A picture of a person with another camera in frame.

Photo of Mx. Chelsey Morgan. Photo by Mx. Chelsey Morgan.

Ann James: It's so good to have this moment with you. Thank you for giving us this time. How did you learn your intimacy practice?

Chelsey Morgan: I learned through so many different channels, a lot of them being mentorship-based. Also, I learned a lot from my other mentors in the sex education and social justice fields. Even though it wasn't directly intimacy coordination or intimacy direction-based, a lot of my practices are based on social justice frameworks, cultural competency, radical humanity, and also creating accurate, consent-based sexuality education.

So I am certified as a Sexuality Educator by the American Association of Sexuality Educators, Counselors and Therapists (AASECT), and I have a certification in holistic sexuality education from the Institute of Sexuality Education and Enlightenment (ISEE), which is like a more decolonized, body-and-mind-centered approach as opposed to a medical model. I have a certification in social justice frameworks in their application to the field of sexuality from Ante Up! Professional Development, and then I have a background and knowledge of choreography and movement, directing, and cinematography, which all contributes to curating my intimacy practice in a way that considers the actors behind the characters while also considering the stories that we're telling.

Ann: Is there something in your recent training or recent experience with actors that you've learned about your practice and how you work?

Chelsey: Yeah, I think the more that I work, and the different kinds of processes that I work in, the more I've learned that there is not “only one right way” to do this work, using the words of Tema Okun’s “White Supremacy Culture.” There is no one right way to do this practice, and what I've learned is that I have my skeleton, my outline, and methodology, but I really want to curate it for the process. I don't want to project boundaries onto people who don't already have them, and I want to give people the space to find their boundaries and to find their curiosities as they're working as well.

So what I've learned is to ask a lot of questions and to give people the space to ask questions as opposed to placing a pedagogy onto them.

Ann: It's really interesting that you bring the actor, or the person who is delivering the intimacy, to the forefront. In the history of American theatre, there has been the idea of the “director as boss” and that solid power dynamic of actors as vehicles or clay statues that a director kind of moves around. It's really an antiquated way to do theatre, and what you've just illuminated for me is that you are putting the actor first and not trying to place something or some system or some structure that you've learned onto actors who may not identify with that type of structure.

I don't want to project boundaries onto people who don't already have them, and I want to give people the space to find their boundaries and to find their curiosities as they're working as well.

Chelsey: I've also just spent time learning so many methodologies.

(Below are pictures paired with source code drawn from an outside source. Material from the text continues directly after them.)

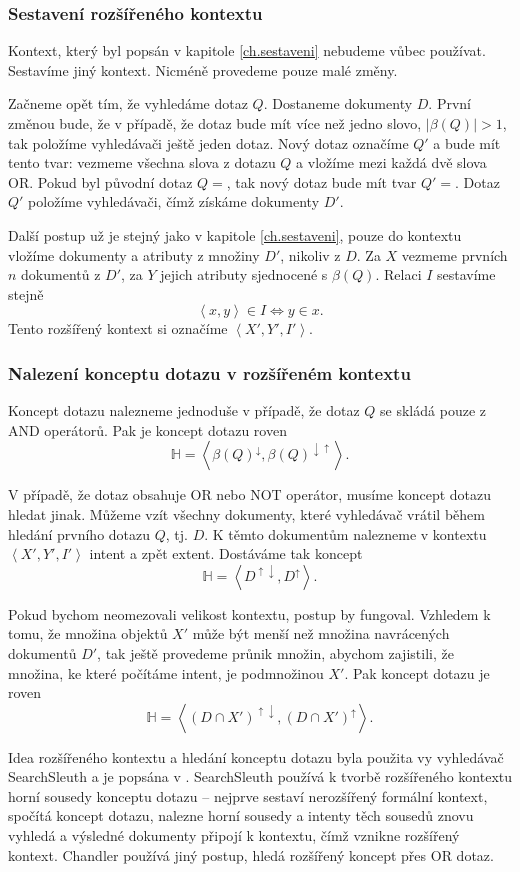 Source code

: \documentclass[12pt]{article}
\newcommand{\name}{Chandler}
\newcommand{\sssection}[1]{\subsubsection{#1}}
\newcommand{\addsp}[1]{\left<#1\right>}
\newcommand{\up}{^{\uparrow}}
\newcommand{\down}{^{\downarrow}}
\newcommand{\updown}{^{\uparrow\downarrow}}
\newcommand{\downup}{^{\downarrow\uparrow}}
\newcommand{\hledany}{\mathbb{H}}
\begin{document}
\sssection{Sestavení rozšířeného kontextu}
Kontext, který byl popsán v kapitole \ref{ch.sestaveni} nebudeme vůbec používat. Sestavíme jiný kontext. Nicméně provedeme pouze malé změny. 

Začneme opět tím, že vyhledáme dotaz $Q$. Dostaneme dokumenty $D$. První změnou bude, že v případě, že dotaz bude mít více než jedno slovo, $|\beta(Q)|>1$, tak položíme vyhledávači ještě jeden dotaz. Nový dotaz označíme $Q'$ a bude mít tento tvar: vezmeme všechna slova z dotazu $Q$ a vložíme mezi každá dvě slova OR. Pokud byl původní dotaz $Q=$, tak nový dotaz bude mít tvar $Q'=$. Dotaz $Q'$ položíme vyhledávači, čímž získáme dokumenty $D'$.

Další postup už je stejný jako v kapitole \ref{ch.sestaveni}, pouze do kontextu vložíme dokumenty a atributy z množiny $D'$, nikoliv z $D$. Za $X$ vezmeme prvních $n$ dokumentů z $D'$, za $Y$ jejich atributy sjednocené s $\beta(Q)$. Relaci $I$ sestavíme stejně
$$
\addsp{x,y} \in I \iff y \in x.
$$
Tento rozšířený kontext si označíme $\addsp{X', Y', I'}$. 

\sssection{Nalezení konceptu dotazu v rozšířeném kontextu}
Koncept dotazu nalezneme jednoduše v případě, že dotaz $Q$ se skládá pouze z AND operátorů. Pak je koncept dotazu roven
$$
\hledany=\addsp{\beta(Q)\down, \beta(Q)\downup}.
$$

V případě, že dotaz obsahuje OR nebo NOT operátor, musíme koncept dotazu hledat jinak. Můžeme vzít všechny dokumenty, které vyhledávač vrátil během hledání prvního dotazu $Q$, tj. $D$. K těmto dokumentům nalezneme v kontextu $\addsp{X', Y', I'}$ intent a zpět extent. Dostáváme tak koncept
$$
\hledany=\addsp{D\updown, D\up}.
$$

Pokud bychom neomezovali velikost kontextu, postup by fungoval. Vzhledem k tomu, že množina objektů $X'$ může být menší než množina navrácených dokumentů $D'$, tak ještě provedeme průnik množin, abychom zajistili, že množina, ke které počítáme intent, je podmnožinou $X'$. Pak koncept dotazu je roven
$$
\hledany=\addsp{(D\cap X')\updown, (D\cap X')\up}.
$$

Idea rozšířeného kontextu a hledání konceptu dotazu byla použita vy vyhledávač SearchSleuth a je popsána v \cite{searchsleuth}. Search\-Sleuth používá k tvorbě rozšířeného kontextu horní sousedy konceptu dotazu -- nejprve sestaví nerozšířený formální kontext, spočítá koncept dotazu, nalezne horní sousedy a intenty těch sousedů znovu vyhledá a výsledné dokumenty připojí k kontextu, čímž vznikne rozšířený kontext. \name{} používá jiný postup, hledá rozšířený koncept přes OR dotaz. 
\end{document}
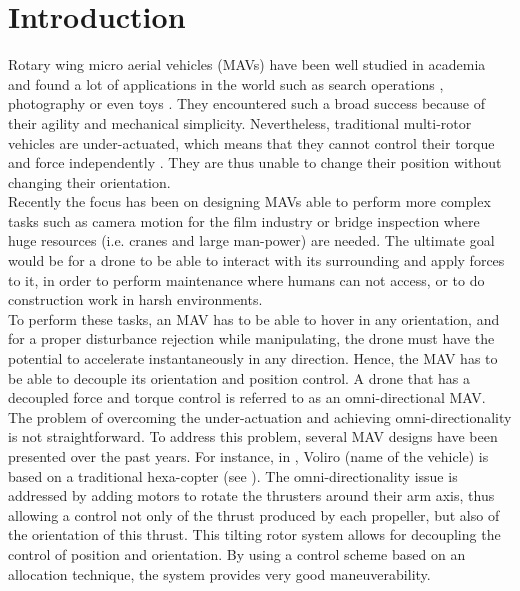 \chapter{Introduction}
\label{sec:introduction}

Rotary wing micro aerial vehicles (MAVs) have been well studied in academia
and found a lot of applications in the world such as search operations
\citep{silvagni_multipurpose_2017}, photography \citep{noauthor_dji_nodate} or
even toys \citep{noauthor_aura_nodate}. They encountered such a broad success because
of their agility and mechanical simplicity. Nevertheless, traditional multi-rotor
vehicles are under-actuated, which means that they cannot control their torque
and force independently \citep{brescianini_design_2016}. They are thus unable to
change their position without changing their orientation. \\
Recently the focus has been on designing MAVs able to perform more complex
tasks such as camera motion for the film industry \citep{kamel_voliro:_2018} or
bridge inspection where huge resources (i.e. cranes and large man-power)
are needed. The ultimate goal would be for a drone to be able to interact with
its surrounding and apply forces to it, in order to perform maintenance where
humans can not access, or to do construction work in harsh environments. \\
To perform these tasks, an MAV has to be able to hover in any orientation, and for a
proper disturbance rejection while manipulating, the drone must have the potential
to accelerate instantaneously in any direction. Hence, the MAV has to be able to
decouple its orientation and position control. A drone that has a decoupled
force and torque control is referred to as an omni-directional MAV. \\
The problem of overcoming the under-actuation and achieving omni-directionality
is not straightforward. To address this problem, several MAV designs have been
presented over the past years. For instance, in \citep{kamel_voliro:_2018}, Voliro
(name of the vehicle) is based on a traditional hexa-copter (see ).
The omni-directionality issue is addressed by adding motors to rotate the
thrusters around their arm axis, thus allowing a control not only of the thrust
produced by each propeller, but also of the orientation of this thrust. This
tilting rotor system allows for decoupling the control of position and orientation.
By using a control scheme based on an allocation technique, the system provides
very good maneuverability.


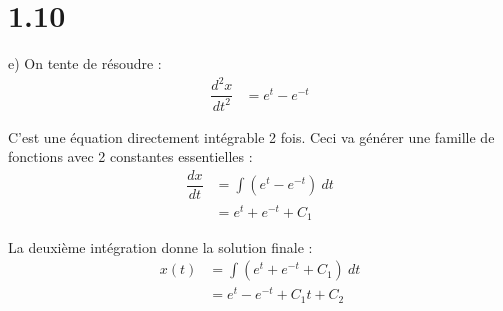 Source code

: \section*{1.10}

e) On tente de résoudre :
\begin{align*}
    \dfrac{d^2x}{dt^2} &= e^t - e^{-t}
\end{align*}

C'est une équation directement intégrable 2 fois. Ceci va générer une famille
de fonctions avec 2 constantes essentielles :
\begin{align*}
    \dfrac{dx}{dt} &= \int{\left(e^t - e^{-t}\right)\ dt} \\
    &= e^t +e^{-t} + C_1
\end{align*}

La deuxième intégration donne la solution finale :
\begin{align*}
    x(t) &= \int{\left(e^t + e^{-t} + C_1\right)\ dt} \\
    &= e^t -e^{-t} + C_1t + C_2
\end{align*}
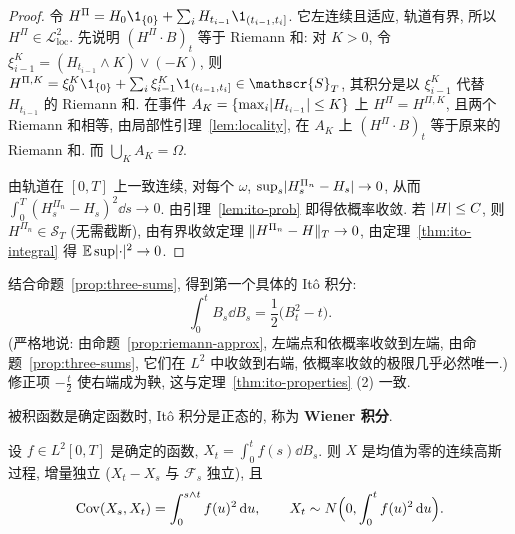 \begin{proof}
令 $H^{\Pi}=H_0\1_{\{0\}}+\sum_iH_{t_{i-1}}\1_{(t_{i-1},t_i]}$. 它左连续且适应, 轨道有界, 所以 $H^\Pi\in\mathscr{L}^2_{\mathrm{loc}}$. 先说明 $(H^\Pi\cdot B)_t$ 等于 Riemann 和: 对 $K>0$, 令 $\xi^K_{i-1}=(H_{t_{i-1}}\wedge K)\vee(-K)$, 则 $H^{\Pi,K}=\xi_0^K\1_{\{0\}}+\sum_i\xi^K_{i-1}\1_{(t_{i-1},t_i]}\in\mathscr{S}_T$, 其积分是以 $\xi^K_{i-1}$ 代替 $H_{t_{i-1}}$ 的 Riemann 和. 在事件 $A_K=\{\max_i\abs{H_{t_{i-1}}}\le K\}$ 上 $H^\Pi=H^{\Pi,K}$, 且两个 Riemann 和相等, 由局部性引理~\ref{lem:locality}, 在 $A_K$ 上 $(H^\Pi\cdot B)_t$ 等于原来的 Riemann 和. 而 $\bigcup_KA_K=\Omega$.

由轨道在 $[0,T]$ 上一致连续, 对每个 $\omega$, $\sup_s\abs{H^{\Pi_n}_s-H_s}\to0$, 从而 $\int_0^T(H^{\Pi_n}_s-H_s)^2\dd s\to0$. 由引理~\ref{lem:ito-prob} 即得依概率收敛. 若 $\abs{H}\le C$, 则 $H^{\Pi_n}\in\mathscr{S}_T$ (无需截断), 由有界收敛定理 $\norm{H^{\Pi_n}-H}_T\to0$, 由定理~\ref{thm:ito-integral} 得 $\E\sup\abs{\cdot}^2\to0$.
\end{proof}

结合命题~\ref{prop:three-sums}, 得到第一个具体的 It\^o 积分:
\begin{equation}\label{eq:int-BdB}
\int_0^tB_s\dd B_s=\frac{1}{2}\big(B_t^2-t\big).
\end{equation}
(严格地说: 由命题~\ref{prop:riemann-approx}, 左端点和依概率收敛到左端, 由命题~\ref{prop:three-sums}, 它们在 $L^2$ 中收敛到右端, 依概率收敛的极限几乎必然唯一.) 修正项 $-\frac{t}{2}$ 使右端成为鞅, 这与定理~\ref{thm:ito-properties} (2) 一致.

被积函数是确定函数时, It\^o 积分是正态的, 称为 \textbf{Wiener 积分}.

\begin{proposition}[Wiener 积分]\label{prop:wiener-integral}
设 $f\in L^2[0,T]$ 是确定的函数, $X_t=\int_0^tf(s)\dd B_s$. 则 $X$ 是均值为零的连续高斯过程, 增量独立 ($X_t-X_s$ 与 $\mathcal{F}_s$ 独立), 且
\[
\Cov(X_s,X_t)=\int_0^{s\wedge t}f(u)^2\dd u,\qquad X_t\sim N\Big(0,\int_0^tf(u)^2\dd u\Big).
\]
\end{proposition}


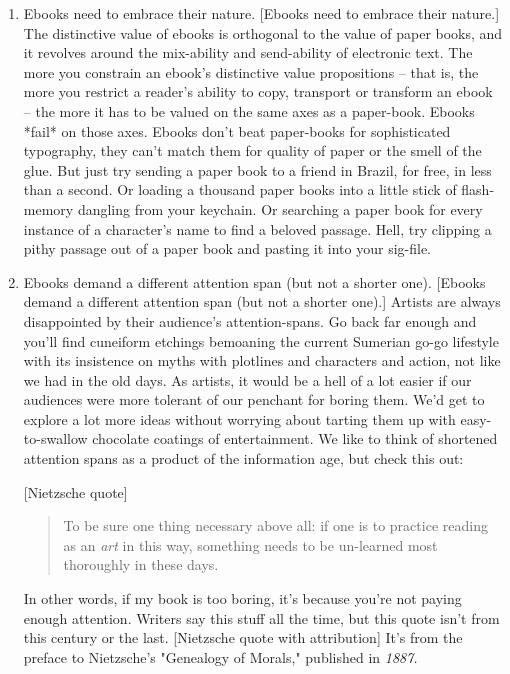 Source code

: \begin{enumerate}
\item
  Ebooks need to embrace their nature. [Ebooks need to embrace their
  nature.] The distinctive value of ebooks is orthogonal to the value
  of paper books, and it revolves around the mix-ability and
  send-ability of electronic text. The more you constrain an ebook's
  distinctive value propositions -- that is, the more you restrict a
  reader's ability to copy, transport or transform an ebook -- the
  more it has to be valued on the same axes as a paper-book. Ebooks
  *fail* on those axes. Ebooks don't beat paper-books for
  sophisticated typography, they can't match them for quality of
  paper or the smell of the glue. But just try sending a paper book
  to a friend in Brazil, for free, in less than a second. Or loading
  a thousand paper books into a little stick of flash-memory dangling
  from your keychain. Or searching a paper book for every instance of
  a character's name to find a beloved passage. Hell, try clipping a
  pithy passage out of a paper book and pasting it into your
  sig-file.
\item
  Ebooks demand a different attention span (but not a shorter one).
  [Ebooks demand a different attention span (but not a shorter one).]
  Artists are always disappointed by their audience's
  attention-spans. Go back far enough and you'll find cuneiform
  etchings bemoaning the current Sumerian go-go lifestyle with its
  insistence on myths with plotlines and characters and action, not
  like we had in the old days. As artists, it would be a hell of a
  lot easier if our audiences were more tolerant of our penchant for
  boring them. We'd get to explore a lot more ideas without worrying
  about tarting them up with easy-to-swallow chocolate coatings of
  entertainment. We like to think of shortened attention spans as a
  product of the information age, but check this out:
  
  [Nietzsche quote]
  
  \begin{quote}
    To be sure one thing necessary above all: if one is to practice
    reading as an \emph{art} in this way, something needs to be
    un-learned most thoroughly in these days.
  \end{quote}

  In other words, if my book is too boring, it's because you're not
  paying enough attention. Writers say this stuff all the time, but
  this quote isn't from this century or the last. [Nietzsche quote
  with attribution] It's from the preface to Nietzsche's "Genealogy
  of Morals," published in \emph{1887.}
  

\end{enumerate}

Even though there are always going to be parts and methods that resonate the most with me and that work best with my identities and the way that I interact with people, I still took the time to learn how all these different processes work and how different intimacy professionals do things. So I can always pull out a tool from somebody else's toolkit, crediting them obviously, but realizing that that might work better for the actor, the process, or the show that I'm working on, rather than just having this mindset that the way I do things is the perfect way to do things for everyone.

Ann: I think that helps the intimacy professional develop their own style and their own approach. It comes from a very organic, individually centered practice, because it's just like a surgeon. You know there's a way to use a scalpel, but there are also emergency situations where that scalpel can be used in different ways. The tool itself is something that can be mutable and changeable, depending on the circumstance.

What I feel we do, specifically as intimacy coordinators and directors of color, is to use the tools in ways that serve the process and the people who are in the room as opposed to making people lift up or down or around or to this side of something that doesn't suit them.

Chelsey: Yes, exactly.

Ann: Okay, so as an activist-artist and a facilitator, how do you combine your two worlds? Because I know you do. You’re a film director; you’re a screenwriter. How do you fit your intimacy practice into your work as an artist and as a facilitator?

A black man and woman sit together at a table.

Matthew L. Mitchell and Joy DeMichelle in Let Them Be Loved, a Short Film written & directed by Mx. Chelsey Morgan. Executive produced by Ann C. James of Intimacy Coordinators of Color and Fanny L. Bethencourt. Co-produced by Kendra D. Lee. Director of photography Shady Malak. 1st assistant camera India Bey. Gaffer Alejandra N. Torres-Santiago. Intimacy coordination by Denise Khumalo. Production design by Thamer Al-Thani. Production sound by Troy Seals. Health and safety supervisor Eric-Ezra Vasquez. Original music by Myles Bergman and Ian Locke. Photo by Sahra Hashi Maxwell.

Chelsey: First and foremost, when I'm in the position of a writer or as a director, my intimacy practice and the things I've learned through it really help me imagine a new way of creating media. That's kind of what intimacy professionals are here to do is enter processes and give people the tools to do media in a more radically humanity-centered way.

So I did a short film called “Let Them Be Loved,” which is about a queer son who comes out to his mother and finds himself battling his spirituality. My intimacy practice made me realize that I can do that in such an incredible way. I wrote the intimate scenes while thinking about the intricacies of choreography and storytelling. I had an intimacy professional onset, Denise Khumalo, who is also in Intimacy Coordinators of Color. I cast an intimacy professional as my lead, Joy DeMichelle of Intimacy Coordinators of Color, and then my executive producer was also an intimacy professional—you, Ann James. That process allowed me to consider all of the ways the production process can be humanity-centered and all of the resources that you can give to your actors and crew to ensure their ability to do their best work with their consent and boundaries intact. It was also very intentionally a Black film, as in I had a fully global majority cast and crew, which meant that everyone who touched the film, everyone who gave any input all needed to be a person of color for me to do it justice.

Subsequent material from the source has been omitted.